Since one of the objectives of specialized lighting designs is to attract customers’ attention to certain areas more than others, it’s worth it to take the time to decide which displays you’d like customers to focus on. “I think about where the highs and lows are, where are the important display tables are in a shop environment, and I want to make sure that those tables and those displays are more brightly illuminated than others that are maybe less important,” says Amy Laughead-Riese, principal and lighting designer at 37 Volts. “It may not make sense for me to brightly illuminate a clearance rack, but it would make more sense to brightly illuminate the freshest new trend displays that I’m displaying to the customer.”
 

Render them impressed

Colorful displays attract people like a moth to a flame, says Reh. Colored lighting that makes plants look brown or dull the bright colors of your garden ornaments won’t help move those products. That’s where color rendering, or the ability of a light source to render color, comes into play. According to Laughead-Riese, the most perfect source of color rendering is the sun. However, for those places in the store where it’s not possible to use natural sunlight, you should select lamps based on their Color Rendering Index (CRI) rating. A lamp with a high rating on the CRI will make colors look truer and more saturated. A lamp with a low rating on the CRI will give the illusion that the product’s color is different in the store as opposed to when customers get it home, where the lighting may be different. “If it’s going to be a display with plants that will be in customers’ homes, it would be good to have [lighting] that would mirror that in the retail store,” Rodau says. Reh suggests a lamp that has a CRI rating of 70 and above to ensure that colors stay true.

If you’re purchasing the commercial-grade lamps yourself, you can find more information about the its CRI rating on the Lighting Facts Label on the product’s packaging. This label also contains information about the wattage, efficiency, and Correlated Color Temperature (whether it’s a “cool” or “warm” color). Read more about the Lighting Facts Label at www.lightingfacts.com.
 

Change perceptions with lighting

If you’re like most independent retailers, you strive to create an experience for customers that cannot be easily replicated by the big box or discount stores. The look and feel of the store can often sway customers’ opinions about the business as a whole. In addition to the more obvious characteristics, such as keeping a neat and clean retail floor and creating tidy and attractive displays, lighting plays a key role in how customers perceive your store.

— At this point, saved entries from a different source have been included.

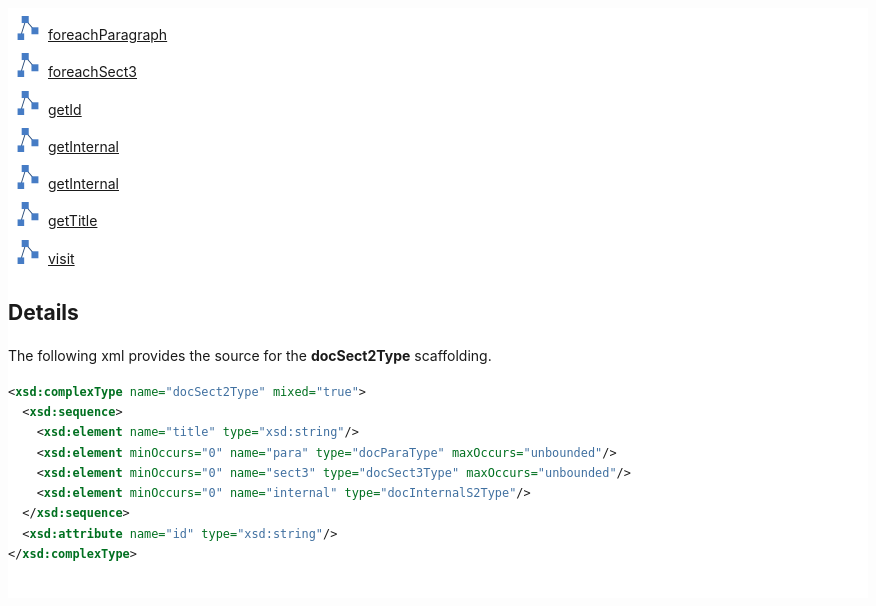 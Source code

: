 <span class="icon-list-item"><a href="#foreachparagraph" class="icon-list-item"><img src="../images/class.svg" class="icon-list-item"/><span class="icon-list-item">foreachParagraph</span>
</a>
</span>
<br/>
<span class="icon-list-item"><a href="#foreachsect3" class="icon-list-item"><img src="../images/class.svg" class="icon-list-item"/><span class="icon-list-item">foreachSect3</span>
</a>
</span>
<br/>
<span class="icon-list-item"><a href="#getid" class="icon-list-item"><img src="../images/class.svg" class="icon-list-item"/><span class="icon-list-item">getId</span>
</a>
</span>
<br/>
<span class="icon-list-item"><a href="#getinternal" class="icon-list-item"><img src="../images/class.svg" class="icon-list-item"/><span class="icon-list-item">getInternal</span>
</a>
</span>
<br/>
<span class="icon-list-item"><a href="#getinternal" class="icon-list-item"><img src="../images/class.svg" class="icon-list-item"/><span class="icon-list-item">getInternal</span>
</a>
</span>
<br/>
<span class="icon-list-item"><a href="#gettitle" class="icon-list-item"><img src="../images/class.svg" class="icon-list-item"/><span class="icon-list-item">getTitle</span>
</a>
</span>
<br/>
<span class="icon-list-item"><a href="#visit" class="icon-list-item"><img src="../images/class.svg" class="icon-list-item"/><span class="icon-list-item">visit</span>
</a>
</span>
<br/>
<a id="details"></a>
<h2>Details</h2>
<span class="inline-text">The following xml provides the source for the </span>
<span class="bold-text"><b>docSect2Type</b></span>
<span class="inline-text"> scaffolding.</span>

```xml
<xsd:complexType name="docSect2Type" mixed="true">
  <xsd:sequence>
    <xsd:element name="title" type="xsd:string"/>
    <xsd:element minOccurs="0" name="para" type="docParaType" maxOccurs="unbounded"/>
    <xsd:element minOccurs="0" name="sect3" type="docSect3Type" maxOccurs="unbounded"/>
    <xsd:element minOccurs="0" name="internal" type="docInternalS2Type"/>
  </xsd:sequence>
  <xsd:attribute name="id" type="xsd:string"/>
</xsd:complexType>
```
<br/>
<a id="defined-in"></a>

Reh compares big box retail store lighting and boutique lighting to dining in a fast food restaurant versus a higher-end restaurant. “If you go into a fast food restaurant or a cafeteria, you have a brighter, more uniform lighting, and when you go to a very fancy restaurant, the light levels will go down as the price [goes up] on the menu,” she says. “If you go into your big box retail store, you have tall ceilings and very bright, uniform light. If you go into a boutique, all of a sudden the light levels go down and there’s a lot more contrast.” People tend to perceive stores with high contrast and lower light levels as being more boutique-like. She suggests having a smaller display at the front of the main retail room that’s uses dimmer overall lighting and higher product lighting to create contrast and a boutique look that will attract customers into the store. “In those types of displays, the more highly, intensely illuminated they are, [the more they] will attract that customer to the table, especially if there are products that have reflectivity to them or are shiny,” says Laughead-Riese.

If the look you’re going for is somewhere in between big box and boutique, your lighting design will also be a compromise between the two extremes. “Most of the clothing stores do pretty well [with this],” Reh says. “I think Gap does it well, because they have both general ambient lighting and track lighting in displays with their mannequins. Any gardening store can be lit similarly.”

Whether your goal is to light a path from the parking lot to the store, or to make the most of your existing displays with a new lighting design, proper lighting is an important part of a successful garden center.